Greenplum Database Connection Errors
A Spark application may encounter “connection limit exceeded” errors when the number of open connections to the Greenplum Database server approaches its configured maximum limit (max_connections
).
The Greenplum Database pg_stat_activity
view provides information about current database activity. To help troubleshoot connection-related errors, run the following Greenplum Database commands and queries to determine the number and source of open connections to Greenplum Database.
Display the
max_connections
setting for the Greenplum Database server:postgres=# show max_connections; max_connections ----------------- 250 (1 row)

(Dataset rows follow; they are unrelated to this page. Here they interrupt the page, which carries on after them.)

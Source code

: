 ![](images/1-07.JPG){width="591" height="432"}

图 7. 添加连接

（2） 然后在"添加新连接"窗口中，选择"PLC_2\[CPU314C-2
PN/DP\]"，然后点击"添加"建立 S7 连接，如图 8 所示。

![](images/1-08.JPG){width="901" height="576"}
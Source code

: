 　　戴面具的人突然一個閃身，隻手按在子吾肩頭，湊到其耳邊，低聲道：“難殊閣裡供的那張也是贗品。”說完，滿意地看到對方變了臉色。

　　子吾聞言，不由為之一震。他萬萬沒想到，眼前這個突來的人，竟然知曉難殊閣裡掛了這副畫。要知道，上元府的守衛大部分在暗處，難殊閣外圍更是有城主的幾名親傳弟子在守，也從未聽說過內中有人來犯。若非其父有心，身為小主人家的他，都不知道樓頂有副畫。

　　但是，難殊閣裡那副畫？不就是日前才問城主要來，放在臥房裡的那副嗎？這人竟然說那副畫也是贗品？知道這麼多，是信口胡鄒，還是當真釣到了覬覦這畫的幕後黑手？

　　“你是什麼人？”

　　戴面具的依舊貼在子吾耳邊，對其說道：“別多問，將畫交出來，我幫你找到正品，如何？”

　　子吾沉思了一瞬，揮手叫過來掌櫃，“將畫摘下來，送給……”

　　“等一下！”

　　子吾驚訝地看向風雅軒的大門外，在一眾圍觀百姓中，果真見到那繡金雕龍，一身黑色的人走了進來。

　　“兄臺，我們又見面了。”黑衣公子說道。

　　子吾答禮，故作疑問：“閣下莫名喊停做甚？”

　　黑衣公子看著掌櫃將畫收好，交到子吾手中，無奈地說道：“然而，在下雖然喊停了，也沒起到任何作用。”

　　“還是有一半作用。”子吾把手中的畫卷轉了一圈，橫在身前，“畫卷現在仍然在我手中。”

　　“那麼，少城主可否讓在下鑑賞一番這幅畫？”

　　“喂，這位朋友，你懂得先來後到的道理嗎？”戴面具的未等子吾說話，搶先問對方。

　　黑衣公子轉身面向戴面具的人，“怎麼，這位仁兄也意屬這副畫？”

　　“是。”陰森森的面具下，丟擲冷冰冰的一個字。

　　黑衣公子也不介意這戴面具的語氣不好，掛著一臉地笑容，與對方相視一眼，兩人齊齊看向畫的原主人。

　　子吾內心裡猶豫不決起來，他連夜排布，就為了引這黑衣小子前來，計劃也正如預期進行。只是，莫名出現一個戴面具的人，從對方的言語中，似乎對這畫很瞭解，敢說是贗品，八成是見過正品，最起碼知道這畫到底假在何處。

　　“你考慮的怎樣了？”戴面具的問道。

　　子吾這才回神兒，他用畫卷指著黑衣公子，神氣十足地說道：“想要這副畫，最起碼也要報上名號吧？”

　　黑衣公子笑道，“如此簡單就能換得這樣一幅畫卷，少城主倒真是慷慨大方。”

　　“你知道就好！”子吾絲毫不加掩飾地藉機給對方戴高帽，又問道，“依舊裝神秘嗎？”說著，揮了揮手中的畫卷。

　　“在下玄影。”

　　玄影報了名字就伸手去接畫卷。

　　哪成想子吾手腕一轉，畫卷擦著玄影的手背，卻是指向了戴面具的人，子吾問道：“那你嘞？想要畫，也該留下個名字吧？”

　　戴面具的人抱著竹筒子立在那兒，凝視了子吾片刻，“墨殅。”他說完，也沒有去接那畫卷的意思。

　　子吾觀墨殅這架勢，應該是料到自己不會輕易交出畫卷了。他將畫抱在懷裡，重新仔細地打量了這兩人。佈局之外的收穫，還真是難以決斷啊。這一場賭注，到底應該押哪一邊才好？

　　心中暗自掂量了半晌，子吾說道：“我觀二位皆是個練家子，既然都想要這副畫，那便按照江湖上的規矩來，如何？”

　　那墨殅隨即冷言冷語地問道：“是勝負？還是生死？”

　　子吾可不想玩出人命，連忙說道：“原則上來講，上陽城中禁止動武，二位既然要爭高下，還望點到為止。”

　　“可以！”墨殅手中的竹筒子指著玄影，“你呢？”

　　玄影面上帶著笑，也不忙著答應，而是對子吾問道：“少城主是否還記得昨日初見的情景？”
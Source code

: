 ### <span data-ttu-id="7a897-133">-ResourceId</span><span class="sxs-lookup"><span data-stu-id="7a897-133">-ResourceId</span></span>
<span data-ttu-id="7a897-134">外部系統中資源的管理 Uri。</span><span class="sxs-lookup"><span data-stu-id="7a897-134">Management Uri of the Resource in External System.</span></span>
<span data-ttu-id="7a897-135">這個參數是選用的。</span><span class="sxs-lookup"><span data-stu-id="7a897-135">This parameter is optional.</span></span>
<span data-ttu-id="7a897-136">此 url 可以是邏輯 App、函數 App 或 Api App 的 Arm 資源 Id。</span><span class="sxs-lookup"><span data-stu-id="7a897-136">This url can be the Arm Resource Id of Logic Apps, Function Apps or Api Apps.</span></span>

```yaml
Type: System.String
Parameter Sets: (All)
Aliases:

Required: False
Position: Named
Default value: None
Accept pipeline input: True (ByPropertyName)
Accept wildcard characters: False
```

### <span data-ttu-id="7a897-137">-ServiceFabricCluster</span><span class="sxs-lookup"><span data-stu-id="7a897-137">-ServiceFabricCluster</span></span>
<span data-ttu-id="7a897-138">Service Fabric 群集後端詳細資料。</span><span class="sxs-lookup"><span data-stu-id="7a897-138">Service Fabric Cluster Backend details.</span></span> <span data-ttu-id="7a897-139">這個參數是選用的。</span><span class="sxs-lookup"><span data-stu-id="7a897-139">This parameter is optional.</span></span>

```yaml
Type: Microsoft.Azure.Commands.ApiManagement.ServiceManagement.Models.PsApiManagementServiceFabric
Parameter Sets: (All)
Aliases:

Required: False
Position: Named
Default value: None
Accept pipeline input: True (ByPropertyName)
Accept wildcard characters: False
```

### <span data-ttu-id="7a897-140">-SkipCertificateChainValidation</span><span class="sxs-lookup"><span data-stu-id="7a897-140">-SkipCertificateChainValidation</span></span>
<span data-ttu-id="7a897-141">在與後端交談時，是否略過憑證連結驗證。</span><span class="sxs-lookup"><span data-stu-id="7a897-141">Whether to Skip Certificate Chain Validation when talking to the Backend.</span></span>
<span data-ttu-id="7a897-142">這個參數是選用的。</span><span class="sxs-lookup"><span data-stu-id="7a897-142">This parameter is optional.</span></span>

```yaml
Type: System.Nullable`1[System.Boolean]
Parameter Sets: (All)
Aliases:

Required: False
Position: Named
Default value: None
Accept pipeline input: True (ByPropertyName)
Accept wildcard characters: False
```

Display the number of open connections to the Greenplum Database server:
postgres=# SELECT count(*) FROM pg_stat_activity;
View the number of connections to a specific database or from a specific user:
postgres=# SELECT count(*) FROM pg_stat_activity WHERE datname='tutorial'; postgres=# SELECT count(*) FROM pg_stat_activity WHERE usename='user1';
Display idle and active query counts in the Greenplum Database cluster:
postgres=# SELECT count(*) FROM pg_stat_activity WHERE current_query='<IDLE>'; postgres=# SELECT count(*) FROM pg_stat_activity WHERE current_query!='<IDLE>';
View the database name, user name, client address, client port, and current query for each open connection to the Greenplum Database server:
postgres=# SELECT datname, usename, client_addr, client_port, current_query FROM pg_stat_activity;
If you identify a Spark application using the Greenplum-Spark Connector as the source of too many open connections, adjust the connection pool configuration options appropriately. Refer to JDBC Connection Pooling for additional information about connection pool configuration options.